La vie était généralement difficile pour Sofia : bien que Tolstoï l'ait aimée et ne l'ait, probablement, jamais trompée après leur mariage, c'était un époux épouvantable. Voici notre article sur le sujet.
Punition : débarrassez-vous de tous les livres de Tolstoï.
Piotr Tchaïkovski (1840 - 1893)
L'un des meilleurs compositeurs russes, Tchaïkovski était homosexuel. Mais, tout comme Kevin Spacey, il n'aurait pas été sauvé des accusations de harcèlement sexuel par ce fait s'il avait vécu au XXIe siècle. Selon les journaux et les lettres de Tchaïkovski, il a eu plusieurs relations avec des garçons mineurs, y compris parmi ses serviteurs.
Cela ne signifie pas que le compositeur a été un prédateur sexuel - il traitait bien ses amants. Par exemple, son serviteur, Alexeï Safronov, un ancien serf, selon le biographe de Tchaïkovski Alexander Poznanski, a évolué « de compagnon de lit à ami proche, qui s'est finalement marié avec la bénédiction de Tchaïkovski, mais est resté dans sa maison jusqu'à la fin ». Cependant, les ayatollahs de la moralité des temps modernes pourraient facilement accuser Tchaïkovski d'avoir agressé des enfants et traîner l’ensemble son héritage dans la boue.
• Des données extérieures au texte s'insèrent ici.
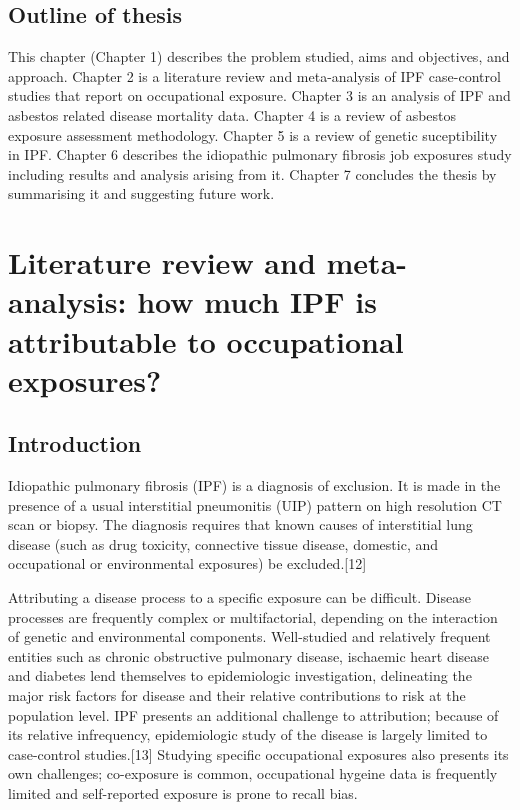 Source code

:\documentclass[12pt,a4paper,]{report}
\begin{document}
\hypertarget{outline-of-thesis}{%
\section{Outline of thesis}\label{outline-of-thesis}}

This chapter (Chapter 1) describes the problem studied, aims and
objectives, and approach. Chapter 2 is a literature review and
meta-analysis of IPF case-control studies that report on occupational
exposure. Chapter 3 is an analysis of IPF and asbestos related disease
mortality data. Chapter 4 is a review of asbestos exposure assessment
methodology. Chapter 5 is a review of genetic suceptibility in IPF.
Chapter 6 describes the idiopathic pulmonary fibrosis job exposures
study including results and analysis arising from it. Chapter 7
concludes the thesis by summarising it and suggesting future work.

\hypertarget{literature-review-and-meta-analysis-how-much-ipf-is-attributable-to-occupational-exposures}{%
\chapter{Literature review and meta-analysis: how much IPF is
attributable to occupational
exposures?}\label{literature-review-and-meta-analysis-how-much-ipf-is-attributable-to-occupational-exposures}}

\hypertarget{introduction}{%
\section{Introduction}\label{introduction}}

Idiopathic pulmonary fibrosis (IPF) is a diagnosis of exclusion. It is
made in the presence of a usual interstitial pneumonitis (UIP) pattern
on high resolution CT scan or biopsy. The diagnosis requires that known
causes of interstitial lung disease (such as drug toxicity, connective
tissue disease, domestic, and occupational or environmental exposures)
be excluded.{[}12{]}

Attributing a disease process to a specific exposure can be difficult.
Disease processes are frequently complex or multifactorial, depending on
the interaction of genetic and environmental components. Well-studied
and relatively frequent entities such as chronic obstructive pulmonary
disease, ischaemic heart disease and diabetes lend themselves to
epidemiologic investigation, delineating the major risk factors for
disease and their relative contributions to risk at the population
level. IPF presents an additional challenge to attribution; because of
its relative infrequency, epidemiologic study of the disease is largely
limited to case-control studies.{[}13{]} Studying specific occupational
exposures also presents its own challenges; co-exposure is common,
occupational hygeine data is frequently limited and self-reported
exposure is prone to recall bias.
\end{document}
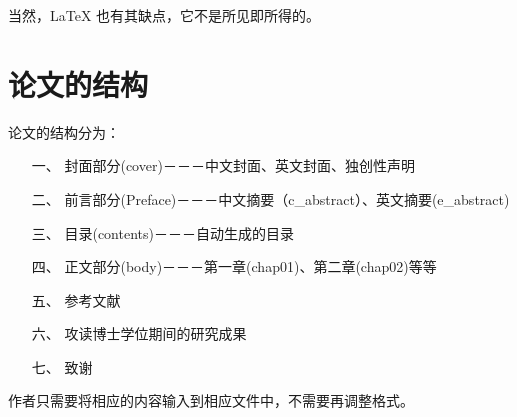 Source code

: \documentclass [12pt,a4paper,openany,twoside] {article}
\begin{document}
\begin{CJK*}{UTF8}{song}
当然，\LaTeX{} 也有其缺点，它不是所见即所得的。
\section{论文的结构}
论文的结构分为：
\begin{itemize}
    \item[一、] 封面部分(cover)－－－中文封面、英文封面、独创性声明
    \item[二、] 前言部分(Preface)－－－中文摘要（c\_abstract）、英文摘要(e\_abstract)
    \item[三、] 目录(contents)－－－自动生成的目录
    \item[四、] 正文部分(body)－－－第一章(chap01)、第二章(chap02)等等
    \item[五、] 参考文献
    \item[六、] 攻读博士学位期间的研究成果
    \item[七、] 致谢
\end{itemize}
作者只需要将相应的内容输入到相应文件中，不需要再调整格式。

\clearpage
\end{CJK*}
\end{document}
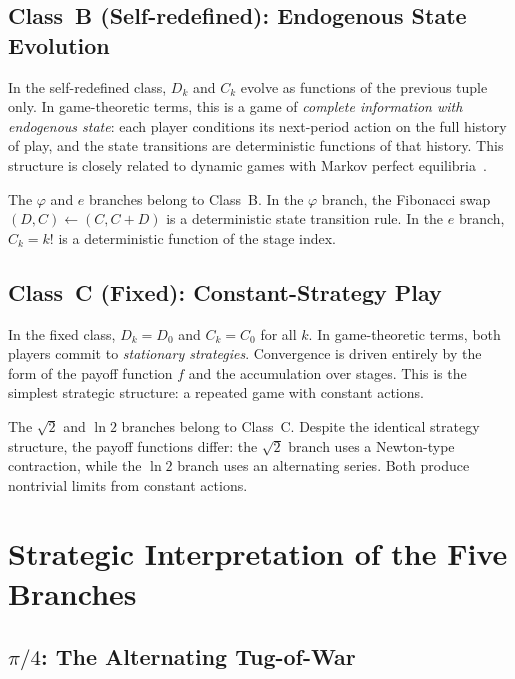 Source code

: \documentclass[12pt]{article}
\theoremstyle{definition}
\theoremstyle{remark}
\begin{document}
\subsection{Class~B (Self-redefined): Endogenous State Evolution}

In the self-redefined class, $D_k$ and $C_k$ evolve as functions of the previous tuple
only.  In game-theoretic terms, this is a game of \emph{complete information with
endogenous state}: each player conditions its next-period action on the full history of
play, and the state transitions are deterministic functions of that history.  This
structure is closely related to dynamic games with Markov perfect equilibria~\cite{MS94}.

The $\varphi$ and $e$ branches belong to Class~B.  In the $\varphi$ branch, the
Fibonacci swap $(D, C) \leftarrow (C, C+D)$ is a deterministic state transition rule.
In the $e$ branch, $C_k = k!$ is a deterministic function of the stage index.

\subsection{Class~C (Fixed): Constant-Strategy Play}

In the fixed class, $D_k = D_0$ and $C_k = C_0$ for all $k$.  In game-theoretic terms,
both players commit to \emph{stationary strategies}.  Convergence is driven entirely by
the form of the payoff function $f$ and the accumulation over stages.  This is the
simplest strategic structure: a repeated game with constant actions.

The $\sqrt{2}$ and $\ln 2$ branches belong to Class~C.  Despite the identical strategy
structure, the payoff functions differ: the $\sqrt{2}$ branch uses a Newton-type
contraction, while the $\ln 2$ branch uses an alternating series.  Both produce
nontrivial limits from constant actions.

\section{Strategic Interpretation of the Five Branches}
\label{sec:branches}

\subsection{\texorpdfstring{$\pi/4$}{pi/4}: The Alternating Tug-of-War}
\end{document}
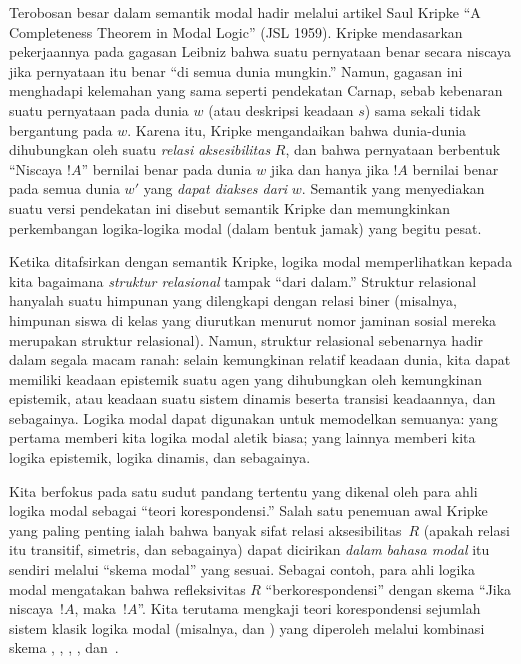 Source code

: \documentclass[../../../include/open-logic-section]{subfiles}
\begin{document}
Terobosan besar dalam semantik modal hadir melalui artikel Saul Kripke ``A
Completeness Theorem in Modal Logic'' (JSL 1959). Kripke mendasarkan
pekerjaannya pada gagasan Leibniz bahwa suatu pernyataan benar secara niscaya
jika pernyataan itu benar ``di semua dunia mungkin.'' Namun, gagasan ini
menghadapi kelemahan yang sama seperti pendekatan Carnap, sebab kebenaran
suatu pernyataan pada dunia $w$ (atau deskripsi keadaan $s$) sama sekali tidak
bergantung pada $w$. Karena itu, Kripke mengandaikan bahwa dunia-dunia
dihubungkan oleh suatu \emph{relasi aksesibilitas} $R$, dan bahwa pernyataan
berbentuk ``Niscaya $!A$'' bernilai benar pada dunia $w$ jika dan hanya jika
$!A$ bernilai benar pada semua dunia $w'$ yang \emph{dapat diakses dari}
$w$. Semantik yang menyediakan suatu versi pendekatan ini disebut semantik
Kripke dan memungkinkan perkembangan logika-logika modal (dalam bentuk
jamak) yang begitu pesat.

Ketika ditafsirkan dengan semantik Kripke, logika modal memperlihatkan kepada
kita bagaimana \emph{struktur relasional} tampak ``dari dalam.'' Struktur
relasional hanyalah suatu himpunan yang dilengkapi dengan relasi biner
(misalnya, himpunan siswa di kelas yang diurutkan menurut nomor jaminan sosial
mereka merupakan struktur relasional). Namun, struktur relasional sebenarnya
hadir dalam segala macam ranah: selain kemungkinan relatif keadaan dunia,
kita dapat memiliki keadaan epistemik suatu agen yang dihubungkan oleh
kemungkinan epistemik, atau keadaan suatu sistem dinamis beserta transisi
keadaannya, dan sebagainya. Logika modal dapat digunakan untuk memodelkan
semuanya: yang pertama memberi kita logika modal aletik biasa; yang lainnya
memberi kita logika epistemik, logika dinamis, dan sebagainya.

Kita berfokus pada satu sudut pandang tertentu yang dikenal oleh para ahli
logika modal sebagai ``teori korespondensi.'' Salah satu penemuan awal Kripke
yang paling penting ialah bahwa banyak sifat relasi aksesibilitas~$R$
(apakah relasi itu transitif, simetris, dan sebagainya) dapat dicirikan
\emph{dalam bahasa modal} itu sendiri melalui ``skema modal'' yang sesuai.
Sebagai contoh, para ahli logika modal mengatakan bahwa refleksivitas $R$
``berkorespondensi'' dengan skema ``Jika niscaya~$!A$, maka~$!A$''. Kita
terutama mengkaji teori korespondensi sejumlah sistem klasik logika modal
(misalnya,  dan ) yang diperoleh melalui kombinasi skema
, , , , dan~.
\end{document}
Punition : arrêtez de mettre en scène les œuvres de Tchaïkovski, car elles sont évidemment chargées de ses péchés.
Si une conclusion peut être tirée ici, c’est qu’il est tout à fait absurde de juger les auteurs, les artistes et les dirigeants du passé à l’aune des critères moraux actuels, ainsi que de jeter l’ensemble de leur travail aux ordures en raison des choses hideuses qu'ils ont faites dans leur vie privée. Comme l’a souligné le journaliste russe Iouri Saprykine, « Gauguin ne peut pas être jugé selon les mêmes lois que des comédies à l’eau de rose censées promouvoir des relations saines ». Cela peut s’appliquer à n’importe quelle figure historique d’autres temps.